Giovanni van Bronckhorst ne yazık ki sürekli aynı hatayı yapıyor ve her maç farklı sonuç bekliyor. Başakşehir karşısında yitirilen iki puan büyük önem arz ediyor Beşiktaş için zira ligin on ikinci haftası geride kalırken liderle aradaki puan farkı 10'a yükseldi. Ernets Muçi ile Joao Mario’dan ‘çakma’ kanat oyuncusu türetirsen olacağı bu tabii ki. Neden maça Milot Rashica’ye sağ kanatta oynatarak başlamıyorsun özel bir nedeni mi var? Başakşehir karşısında bir kez daha gördük ki teknik direktörün ‘inadı’ uğruna Beşiktaş puan yitiriyor. Muçi kanatta rakibi geçemiyor geriye, Mario mücadele etmiyor yana oynuyor sonuç da Beşiktaş adına ‘utanç’ ihtiva ediyor. Takımın tek yaratıcı elemanı Rafa Silva da topla buluştuğu anda etrafında rakip takımdan üç eleman buluyor. Rafa Silva ne yapsın? Topla buluşturulamayan Semih Kılıçsoy gibi…
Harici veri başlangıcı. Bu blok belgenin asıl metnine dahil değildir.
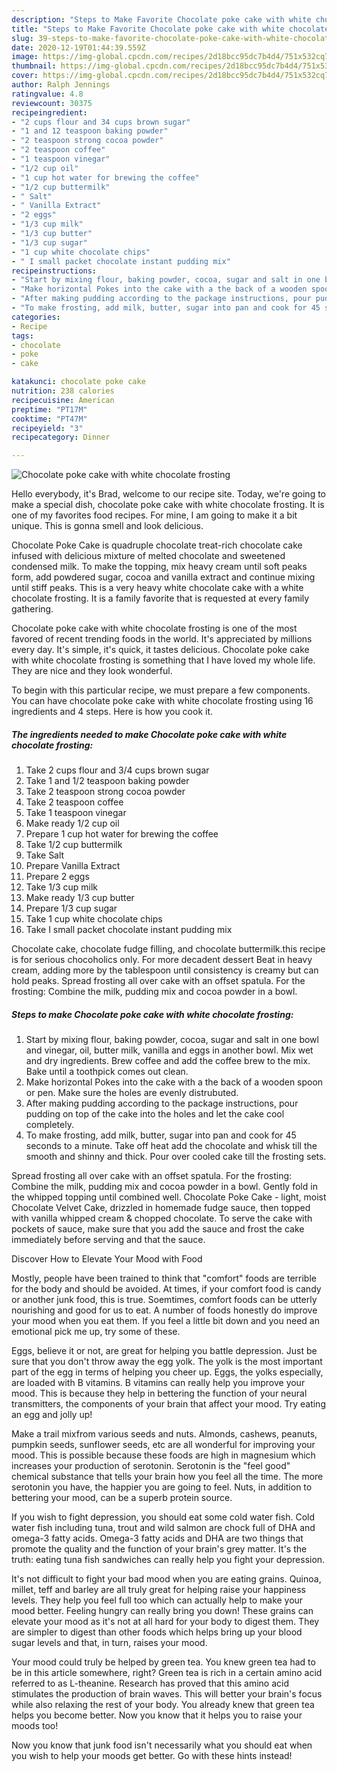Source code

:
 ```yaml
---
description: "Steps to Make Favorite Chocolate poke cake with white chocolate frosting"
title: "Steps to Make Favorite Chocolate poke cake with white chocolate frosting"
slug: 39-steps-to-make-favorite-chocolate-poke-cake-with-white-chocolate-frosting
date: 2020-12-19T01:44:39.559Z
image: https://img-global.cpcdn.com/recipes/2d18bcc95dc7b4d4/751x532cq70/chocolate-poke-cake-with-white-chocolate-frosting-recipe-main-photo.jpg
thumbnail: https://img-global.cpcdn.com/recipes/2d18bcc95dc7b4d4/751x532cq70/chocolate-poke-cake-with-white-chocolate-frosting-recipe-main-photo.jpg
cover: https://img-global.cpcdn.com/recipes/2d18bcc95dc7b4d4/751x532cq70/chocolate-poke-cake-with-white-chocolate-frosting-recipe-main-photo.jpg
author: Ralph Jennings
ratingvalue: 4.8
reviewcount: 30375
recipeingredient:
- "2 cups flour and 34 cups brown sugar"
- "1 and 12 teaspoon baking powder"
- "2 teaspoon strong cocoa powder"
- "2 teaspoon coffee"
- "1 teaspoon vinegar"
- "1/2 cup oil"
- "1 cup hot water for brewing the coffee"
- "1/2 cup buttermilk"
- " Salt"
- " Vanilla Extract"
- "2 eggs"
- "1/3 cup milk"
- "1/3 cup butter"
- "1/3 cup sugar"
- "1 cup white chocolate chips"
- " I small packet chocolate instant pudding mix"
recipeinstructions:
- "Start by mixing flour, baking powder, cocoa, sugar and salt in one bowl and vinegar, oil, butter milk, vanilla and eggs in another bowl. Mix wet and dry ingredients. Brew coffee and add the coffee brew to the mix. Bake until a toothpick comes out clean."
- "Make horizontal Pokes into the cake with a the back of a wooden spoon or pen. Make sure the holes are evenly distrubuted."
- "After making pudding according to the package instructions, pour pudding on top of the cake into the holes and let the cake cool completely."
- "To make frosting, add milk, butter, sugar into pan and cook for 45 seconds to a minute. Take off heat add the chocolate and whisk till the smooth and shinny and thick. Pour over cooled cake till the frosting sets."
categories:
- Recipe
tags:
- chocolate
- poke
- cake

katakunci: chocolate poke cake 
nutrition: 238 calories
recipecuisine: American
preptime: "PT17M"
cooktime: "PT47M"
recipeyield: "3"
recipecategory: Dinner

---
```



![Chocolate poke cake with white chocolate frosting](https://img-global.cpcdn.com/recipes/2d18bcc95dc7b4d4/751x532cq70/chocolate-poke-cake-with-white-chocolate-frosting-recipe-main-photo.jpg)

Hello everybody, it's Brad, welcome to our recipe site. Today, we're going to make a special dish, chocolate poke cake with white chocolate frosting. It is one of my favorites food recipes. For mine, I am going to make it a bit unique. This is gonna smell and look delicious.

Chocolate Poke Cake is quadruple chocolate treat-rich chocolate cake infused with delicious mixture of melted chocolate and sweetened condensed milk. To make the topping, mix heavy cream until soft peaks form, add powdered sugar, cocoa and vanilla extract and continue mixing until stiff peaks. This is a very heavy white chocolate cake with a white chocolate frosting. It is a family favorite that is requested at every family gathering.

Chocolate poke cake with white chocolate frosting is one of the most favored of recent trending foods in the world. It's appreciated by millions every day. It's simple, it's quick, it tastes delicious. Chocolate poke cake with white chocolate frosting is something that I have loved my whole life. They are nice and they look wonderful.


To begin with this particular recipe, we must prepare a few components. You can have chocolate poke cake with white chocolate frosting using 16 ingredients and 4 steps. Here is how you cook it.

<!--inarticleads1-->

##### The ingredients needed to make Chocolate poke cake with white chocolate frosting:

1. Take 2 cups flour and 3/4 cups brown sugar
1. Take 1 and 1/2 teaspoon baking powder
1. Take 2 teaspoon strong cocoa powder
1. Take 2 teaspoon coffee
1. Take 1 teaspoon vinegar
1. Make ready 1/2 cup oil
1. Prepare 1 cup hot water for brewing the coffee
1. Take 1/2 cup buttermilk
1. Take  Salt
1. Prepare  Vanilla Extract
1. Prepare 2 eggs
1. Take 1/3 cup milk
1. Make ready 1/3 cup butter
1. Prepare 1/3 cup sugar
1. Take 1 cup white chocolate chips
1. Take  I small packet chocolate instant pudding mix


Chocolate cake, chocolate fudge filling, and chocolate buttermilk.this recipe is for serious chocoholics only. For more decadent dessert Beat in heavy cream, adding more by the tablespoon until consistency is creamy but can hold peaks. Spread frosting all over cake with an offset spatula. For the frosting: Combine the milk, pudding mix and cocoa powder in a bowl. 

<!--inarticleads2-->

##### Steps to make Chocolate poke cake with white chocolate frosting:

1. Start by mixing flour, baking powder, cocoa, sugar and salt in one bowl and vinegar, oil, butter milk, vanilla and eggs in another bowl. Mix wet and dry ingredients. Brew coffee and add the coffee brew to the mix. Bake until a toothpick comes out clean.
1. Make horizontal Pokes into the cake with a the back of a wooden spoon or pen. Make sure the holes are evenly distrubuted.
1. After making pudding according to the package instructions, pour pudding on top of the cake into the holes and let the cake cool completely.
1. To make frosting, add milk, butter, sugar into pan and cook for 45 seconds to a minute. Take off heat add the chocolate and whisk till the smooth and shinny and thick. Pour over cooled cake till the frosting sets.


Spread frosting all over cake with an offset spatula. For the frosting: Combine the milk, pudding mix and cocoa powder in a bowl. Gently fold in the whipped topping until combined well. Chocolate Poke Cake - light, moist Chocolate Velvet Cake, drizzled in homemade fudge sauce, then topped with vanilla whipped cream &amp; chopped chocolate. To serve the cake with pockets of sauce, make sure that you add the sauce and frost the cake immediately before serving and that the sauce. 

Discover How to Elevate Your Mood with Food


Mostly, people have been trained to think that "comfort" foods are terrible for the body and should be avoided. At times, if your comfort food is candy or another junk food, this is true. Soemtimes, comfort foods can be utterly nourishing and good for us to eat. A number of foods honestly do improve your mood when you eat them. If you feel a little bit down and you need an emotional pick me up, try some of these.

Eggs, believe it or not, are great for helping you battle depression. Just be sure that you don't throw away the egg yolk. The yolk is the most important part of the egg in terms of helping you cheer up. Eggs, the yolks especially, are loaded with B vitamins. B vitamins can really help you improve your mood. This is because they help in bettering the function of your neural transmitters, the components of your brain that affect your mood. Try eating an egg and jolly up!

Make a trail mixfrom various seeds and nuts. Almonds, cashews, peanuts, pumpkin seeds, sunflower seeds, etc are all wonderful for improving your mood. This is possible because these foods are high in magnesium which increases your production of serotonin. Serotonin is the "feel good" chemical substance that tells your brain how you feel all the time. The more serotonin you have, the happier you are going to feel. Nuts, in addition to bettering your mood, can be a superb protein source.

If you wish to fight depression, you should eat some cold water fish. Cold water fish including tuna, trout and wild salmon are chock full of DHA and omega-3 fatty acids. Omega-3 fatty acids and DHA are two things that promote the quality and the function of your brain's grey matter. It's the truth: eating tuna fish sandwiches can really help you fight your depression. 

It's not difficult to fight your bad mood when you are eating grains. Quinoa, millet, teff and barley are all truly great for helping raise your happiness levels. They help you feel full too which can actually help to make your mood better. Feeling hungry can really bring you down! These grains can elevate your mood as it's not at all hard for your body to digest them. They are simpler to digest than other foods which helps bring up your blood sugar levels and that, in turn, raises your mood.

Your mood could truly be helped by green tea. You knew green tea had to be in this article somewhere, right? Green tea is rich in a certain amino acid referred to as L-theanine. Research has proved that this amino acid stimulates the production of brain waves. This will better your brain's focus while also relaxing the rest of your body. You already knew that green tea helps you become better. Now you know that it helps you to raise your moods too!

Now you know that junk food isn't necessarily what you should eat when you wish to help your moods get better. Go  with  these hints  instead!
Yönetim kurulu üyesi Feyyaz Uçar’ın teknik direktör Giovanni van Bronckhorst ile konuşmasının zamanı geldi ve geçti işin kötüsü. Bu adama birisi “Kardeşim senin elinde Baktiyor Zaynutdinov gibi iki kanatta da oynama yetisine sahip mücadeleci bir eleman var” diyemiyor mu? Giovanni van Bronckhorst, Joao Mario tercihi nedeniyle Beşiktaş’taki geleceğini tehlikeye attığının farkında değil kanımca! 12 haftada takımın iskeletini oluşturamayan teknik adamdan fazla şey de beklememek gerekli. Beklenir beklenmesine de ancak ileride ‘ışık’ gözükmüyor. Her teknik adam Gordon Milne olamaz…

Gelelim hakem faciasına…

Lucas Lima’nın son dakikada Milot Rashica’ya yaptığı hareket ‘net’ penaltı kararını gerektirir. Turgut Doman adındaki orta hakemin pozisyona seyirci kalması benim açımdan sürpriz olmadı zira karşılaşma içindeki tutumu ‘neler yapacağının’ habercisiydi. Acaba kendisine “Beşiktaş’ı yarıştan düşür” direktifi mi verildi yoksa bunu kendine görev mi edindi? Cumhurbaşkanının, “Başakşehir maçlarına gitmeniz lazım, tribünleri doldurmanız lazım” çağrısı sonrası yeşil sahalarda olup bitene şaşıramıyorum daha doğrusu artık memlekette olan biten hiçbir şeye şaşırmıyorum… En kötüsü de bu!